I've been using the Victory SF 10x42s for several years now, and I love them. Super bright, super sharp, super powerful, and with an enviable field of view, especially for those circumstances which require it - seawatching being the most notable example. They're hard to fault, handle beautifully, and I've been more than happy with their performance in all circumstances.
My well-used Zeiss Victory SF 10x42 (left) and the hugely impressive 10x32 (right)
So, a high bar for the 10x32s to aim for. I'm no tech geek, and so won't bore you with the specifications and all that jazz (you can find that on the Zeiss website here, or by searching online for reviews and comparisons), but rather focus on how they perform, and compare against the 42s, in the field.

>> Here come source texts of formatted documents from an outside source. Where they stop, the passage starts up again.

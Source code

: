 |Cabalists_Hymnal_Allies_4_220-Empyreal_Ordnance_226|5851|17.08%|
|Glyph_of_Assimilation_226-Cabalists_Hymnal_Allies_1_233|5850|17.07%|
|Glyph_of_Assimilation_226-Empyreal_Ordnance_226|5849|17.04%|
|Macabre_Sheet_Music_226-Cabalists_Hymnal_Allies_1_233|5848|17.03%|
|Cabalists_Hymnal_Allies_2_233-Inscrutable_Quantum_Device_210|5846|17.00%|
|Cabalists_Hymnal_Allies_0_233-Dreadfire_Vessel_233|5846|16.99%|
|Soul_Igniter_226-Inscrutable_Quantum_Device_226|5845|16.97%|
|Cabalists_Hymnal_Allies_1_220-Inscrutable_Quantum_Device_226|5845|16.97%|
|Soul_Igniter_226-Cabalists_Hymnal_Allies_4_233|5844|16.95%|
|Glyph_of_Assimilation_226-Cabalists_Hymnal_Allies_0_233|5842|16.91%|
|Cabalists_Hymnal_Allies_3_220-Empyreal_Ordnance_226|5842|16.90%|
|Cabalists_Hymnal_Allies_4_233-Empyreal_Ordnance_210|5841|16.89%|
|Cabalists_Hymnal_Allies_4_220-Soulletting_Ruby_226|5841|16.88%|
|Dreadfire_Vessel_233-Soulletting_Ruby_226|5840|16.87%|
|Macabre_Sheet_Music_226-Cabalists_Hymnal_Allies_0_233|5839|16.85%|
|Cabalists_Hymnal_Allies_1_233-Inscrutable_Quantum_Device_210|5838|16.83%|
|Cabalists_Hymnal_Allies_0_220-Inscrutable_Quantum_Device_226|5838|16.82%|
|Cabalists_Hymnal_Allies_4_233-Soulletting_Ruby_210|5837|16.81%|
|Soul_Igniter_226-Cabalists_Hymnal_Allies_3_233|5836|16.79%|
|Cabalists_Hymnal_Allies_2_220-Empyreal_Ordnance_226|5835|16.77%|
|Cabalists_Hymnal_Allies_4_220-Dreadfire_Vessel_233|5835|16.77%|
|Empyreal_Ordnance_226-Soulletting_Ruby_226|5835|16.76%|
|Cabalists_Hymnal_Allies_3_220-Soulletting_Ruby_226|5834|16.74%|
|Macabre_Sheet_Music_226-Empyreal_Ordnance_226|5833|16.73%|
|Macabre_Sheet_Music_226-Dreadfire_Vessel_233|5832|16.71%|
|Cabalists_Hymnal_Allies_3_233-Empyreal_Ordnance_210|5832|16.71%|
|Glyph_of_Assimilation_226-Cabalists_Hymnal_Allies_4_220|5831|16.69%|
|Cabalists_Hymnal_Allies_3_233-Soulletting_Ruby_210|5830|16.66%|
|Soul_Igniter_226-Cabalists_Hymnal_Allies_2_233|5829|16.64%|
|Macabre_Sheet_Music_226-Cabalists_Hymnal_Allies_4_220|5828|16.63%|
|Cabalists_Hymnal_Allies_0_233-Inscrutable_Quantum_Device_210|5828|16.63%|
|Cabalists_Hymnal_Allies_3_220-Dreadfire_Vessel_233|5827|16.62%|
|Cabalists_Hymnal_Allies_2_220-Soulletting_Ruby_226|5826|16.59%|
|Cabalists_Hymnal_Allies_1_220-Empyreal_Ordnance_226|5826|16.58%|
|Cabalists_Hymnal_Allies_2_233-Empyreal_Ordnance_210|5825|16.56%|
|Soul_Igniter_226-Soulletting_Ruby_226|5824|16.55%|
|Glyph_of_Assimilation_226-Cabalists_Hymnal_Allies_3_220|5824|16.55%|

I'm fortunate to be out birding - whether surveying, guiding, recreationally patch-birding or otherwise - pretty much every day of my life, and rarely am I out for less than several hours; so putting the 32s through their paces, in a wide variety of circumstances and conditions, wasn't a problem. In fact it was a pleasure.....
As above. The much smaller, lighter, even more ergonomically comfortable 10x32s (right) take a lot of beating in any birding situation.
Ergonomically, they are instantly shocking (in a good way). Handling them for the first time, I almost thought I'd been sent the wrong model - surely these were way too small to be 10x32s? And surely much too light? In the field, they blew me away. Quite how such a small, dainty, compact, extremely light pair of binoulars could occupy their space at the very high end of cutting-edge birding optics takes some getting used to.
Even after several days of field use, in all manner of habitats (including seashore, woodland, farmland, estuaries and urban/industrial environments) and in all kinds of light (be it bright, dull, fading, cloudy and clear, and in both inclement and fair conditions), the compact and wonderfully handleable nature of the 10x32s belied their superb image quality and durability.
Regarding their weight, or rather lack of - it's no exaggeration to say that, even after days of use, I was still instinctively patting my chest on numerous occasions while out birding to check they were actually there at all. That split-second sinking feeling you have when you think, "oh crap, I've forgotten my bins"? Get used to it - and to the follow-up relief of feeling their presence.